Let $X$ be a set, let $F: X \to X$ be a map, and let $\Lambda \subset X$ be a subset satisfying $F(\Lambda) \subset \Lambda$. Let $F|_\Lambda: \Lambda \to \Lambda$ denote the restricted map $x \mapsto F(x)$. Let

\begin{align*} \Sigma_2 := \{0,1\}^{\mathbb Z} \end{align*}

be the set of all bi-infinite binary sequences, and let $\sigma: \Sigma_2 \to \Sigma_2$ be the left shift map defined by $(\sigma(s))_k = s_{k+1}$ for every sequence $s = (s_k)_{k \in \mathbb Z} \in \Sigma_2$ and every coordinate index $k \in \mathbb Z$. Suppose there is a bijection $\pi: \Lambda \to \Sigma_2$ satisfying the conjugacy relation

\begin{align*} \pi(F(x)) = \sigma(\pi(x)) \end{align*}

for every $x \in \Lambda$.

For a self-map $T: Y \to Y$, a point $y \in Y$ is called periodic if there exists $p \in \mathbb N$ such that $T^p(y)=y$, and it has exact period $p$ if $T^p(y)=y$ and $T^k(y) \ne y$ for every integer $k$ with $1 \le k < p$. A periodic orbit of $T$ is the finite set $\{T^k(y): k \in \mathbb N \cup \{0\}\}$ associated to a periodic point $y$.
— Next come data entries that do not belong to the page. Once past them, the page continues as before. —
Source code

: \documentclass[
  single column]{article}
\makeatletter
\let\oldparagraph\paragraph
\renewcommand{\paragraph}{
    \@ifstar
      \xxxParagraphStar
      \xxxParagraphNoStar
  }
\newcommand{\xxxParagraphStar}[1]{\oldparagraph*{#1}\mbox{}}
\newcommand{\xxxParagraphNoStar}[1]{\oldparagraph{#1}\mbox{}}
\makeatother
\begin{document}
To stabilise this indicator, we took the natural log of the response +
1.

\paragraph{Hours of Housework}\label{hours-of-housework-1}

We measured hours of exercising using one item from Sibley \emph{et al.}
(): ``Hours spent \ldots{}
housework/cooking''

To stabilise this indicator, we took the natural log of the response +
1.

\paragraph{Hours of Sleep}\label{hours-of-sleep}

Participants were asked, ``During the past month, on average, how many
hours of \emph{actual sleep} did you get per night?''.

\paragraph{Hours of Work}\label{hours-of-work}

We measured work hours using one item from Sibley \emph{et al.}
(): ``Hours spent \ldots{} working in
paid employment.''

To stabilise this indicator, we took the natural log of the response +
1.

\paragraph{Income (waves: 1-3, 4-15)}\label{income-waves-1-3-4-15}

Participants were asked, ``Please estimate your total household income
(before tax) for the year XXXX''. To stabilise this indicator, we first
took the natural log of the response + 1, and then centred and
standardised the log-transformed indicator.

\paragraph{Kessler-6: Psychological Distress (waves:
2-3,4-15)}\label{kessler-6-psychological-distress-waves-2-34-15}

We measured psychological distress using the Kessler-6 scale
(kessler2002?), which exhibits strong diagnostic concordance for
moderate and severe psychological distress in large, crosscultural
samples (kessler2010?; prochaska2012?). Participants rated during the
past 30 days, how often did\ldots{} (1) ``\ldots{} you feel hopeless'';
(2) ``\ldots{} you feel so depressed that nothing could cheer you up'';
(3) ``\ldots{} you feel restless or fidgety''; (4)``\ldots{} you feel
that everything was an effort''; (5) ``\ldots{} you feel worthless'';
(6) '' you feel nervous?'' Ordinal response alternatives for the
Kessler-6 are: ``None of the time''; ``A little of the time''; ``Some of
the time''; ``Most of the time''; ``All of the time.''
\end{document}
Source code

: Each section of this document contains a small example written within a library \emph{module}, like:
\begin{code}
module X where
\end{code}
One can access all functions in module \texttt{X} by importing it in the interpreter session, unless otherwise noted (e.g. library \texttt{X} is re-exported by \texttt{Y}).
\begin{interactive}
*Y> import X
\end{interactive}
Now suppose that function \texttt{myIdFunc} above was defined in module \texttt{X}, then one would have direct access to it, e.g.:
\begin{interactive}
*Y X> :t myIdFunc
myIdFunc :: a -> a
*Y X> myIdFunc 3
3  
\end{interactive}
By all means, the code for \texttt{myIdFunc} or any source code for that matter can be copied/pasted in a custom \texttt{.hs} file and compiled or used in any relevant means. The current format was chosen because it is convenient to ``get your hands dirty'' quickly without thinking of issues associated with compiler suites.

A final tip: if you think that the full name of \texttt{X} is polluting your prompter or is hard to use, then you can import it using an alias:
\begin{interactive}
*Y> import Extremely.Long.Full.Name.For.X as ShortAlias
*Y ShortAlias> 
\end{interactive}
Then every periodic bi-infinite binary sequence corresponds to a periodic point of $F|_\Lambda$: if $s \in \Sigma_2$ and $p \in \mathbb N$ satisfy $\sigma^p(s) = s$, then the unique point $x \in \Lambda$ with $\pi(x) = s$ satisfies $F^p(x) = x$. If $s$ has exact period $p$ under $\sigma$, then $x$ has exact period $p$ under $F|_\Lambda$. Consequently, $F|_\Lambda$ has periodic points of exact period $p$ for every $p \in \mathbb N$, and the collection of periodic orbits contained in $\Lambda$ is countable.